Free Writing Prospectus

Free Writing Prospectus

Filed Pursuant to Rule 433

Registration No. 333-166807

April 8, 2011

 

LOGO

TMS INTERNATIONAL CORP.

PRELIMINARY FIRST QUARTER 2011 RESULTS UPDATE

TO PRELIMINARY PROSPECTUS

DATED APRIL 6, 2011

TMS International Corp. has filed a registration statement (including a prospectus) with the SEC for the offering to which this communication relates. Before you invest, you should read the prospectus in that registration statement and other documents the issuer has filed with the SEC for more complete information about the issuer and this offering. You may get these documents for free by visiting EDGAR on the SEC website at www.sec.gov .

Alternatively, the issuer, any underwriter or any dealer participating in the offering will arrange to send you the prospectus if you request it by calling Merrill Lynch, Pierce, Fenner & Smith Incorporated toll-free at 1-866-500-5408, Credit Suisse Securities (USA) LLC toll-free at 1-800-221-1037 or J.P. Morgan Securities LLC toll-free at 1-866-803-9204.
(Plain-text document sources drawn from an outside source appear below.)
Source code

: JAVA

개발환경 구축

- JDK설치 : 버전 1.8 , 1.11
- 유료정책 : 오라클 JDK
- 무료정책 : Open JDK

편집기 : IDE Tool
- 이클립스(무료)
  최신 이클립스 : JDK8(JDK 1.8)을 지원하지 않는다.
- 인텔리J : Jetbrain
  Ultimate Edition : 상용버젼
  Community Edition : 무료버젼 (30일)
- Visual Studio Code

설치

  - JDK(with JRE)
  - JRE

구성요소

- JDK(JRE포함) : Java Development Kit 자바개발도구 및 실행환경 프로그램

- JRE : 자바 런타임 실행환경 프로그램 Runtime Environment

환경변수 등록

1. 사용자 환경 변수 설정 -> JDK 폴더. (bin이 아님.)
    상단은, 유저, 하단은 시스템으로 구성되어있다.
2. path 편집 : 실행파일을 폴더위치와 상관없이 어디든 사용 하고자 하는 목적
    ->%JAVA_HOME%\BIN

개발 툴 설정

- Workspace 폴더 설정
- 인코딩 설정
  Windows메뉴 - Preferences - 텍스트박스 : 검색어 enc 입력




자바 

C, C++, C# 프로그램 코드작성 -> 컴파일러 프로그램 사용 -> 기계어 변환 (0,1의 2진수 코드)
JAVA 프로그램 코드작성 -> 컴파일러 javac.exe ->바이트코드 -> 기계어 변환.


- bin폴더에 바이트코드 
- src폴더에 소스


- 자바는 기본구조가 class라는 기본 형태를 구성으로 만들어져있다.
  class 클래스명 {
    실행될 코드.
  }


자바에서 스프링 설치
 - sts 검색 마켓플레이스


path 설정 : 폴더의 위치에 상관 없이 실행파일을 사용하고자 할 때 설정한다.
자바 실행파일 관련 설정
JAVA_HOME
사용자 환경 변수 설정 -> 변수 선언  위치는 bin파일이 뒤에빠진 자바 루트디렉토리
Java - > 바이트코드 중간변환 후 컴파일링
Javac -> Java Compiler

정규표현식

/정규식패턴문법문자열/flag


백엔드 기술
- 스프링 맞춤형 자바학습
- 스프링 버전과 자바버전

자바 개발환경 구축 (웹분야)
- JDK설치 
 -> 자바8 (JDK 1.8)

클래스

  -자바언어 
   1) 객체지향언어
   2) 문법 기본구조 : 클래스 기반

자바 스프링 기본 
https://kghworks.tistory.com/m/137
The registration statement (including the prospectus) is also available at: http://www.sec.gov/Archives/edgar/data/1491501/000119312511089651/ds1a.htm

The information in this free writing prospectus supplements the prospectus referred to above and should be read together with the prospectus before making an investment decision. Terms used herein but not defined herein shall have the respective meanings as set forth in the prospectus.


Recent Developments

Preliminary First Quarter 2011 Results

We expect to report increases in each of Total Revenue, Revenue After Raw Materials Costs, Income from Operations, Net Income (Loss) and Adjusted EBITDA for the first quarter 2011 as compared to each of the first quarter 2010 and the fourth quarter 2010.

 

   

For the first quarter 2011, we expect to report Total Revenue in the range of $655.0 to $675.0 million as compared to $470.7 million for the first quarter 2010 and $454.1 million for the fourth quarter 2010. This increase was due primarily to an increase in domestic and worldwide steel production, increases in steel production by our customers and an increase in the per ton price of raw materials we procured for our customers.

 

   

For the first quarter 2011, we expect to report Revenue After Raw Materials Costs in the range of $130.0 to $140.0 million as compared to $106.8 million in the first quarter of 2010 and $119.8 million for the fourth quarter 2010. This increase was largely driven by an increase in the volume of steel produced by our customers. New in-plant services and business generated by our new raw material procurement offices also contributed to the increase.

 

   

We expect to report first quarter 2011 Net Income in the range of $5.3 to $7.1 million as compared to a Net Loss of $2.6 million for the first quarter of 2010 and Net Income of $2.5 million for the fourth quarter 2010. This increase in net income is due primarily to an increase in the volume of steel produced by our customers and a decrease in interest expense related to lower average interest rates on our outstanding indebtedness.

 

   

We expect to report first quarter Adjusted EBITDA in the range of $33.0 to $36.0 million as compared to $25.9 million for the first quarter 2010 and $29.2 million for the fourth quarter 2010. This increase was largely driven by an increase in the volume of steel produced by our customers. New in-plant services and business generated by our new raw material procurement offices also contributed to the increase.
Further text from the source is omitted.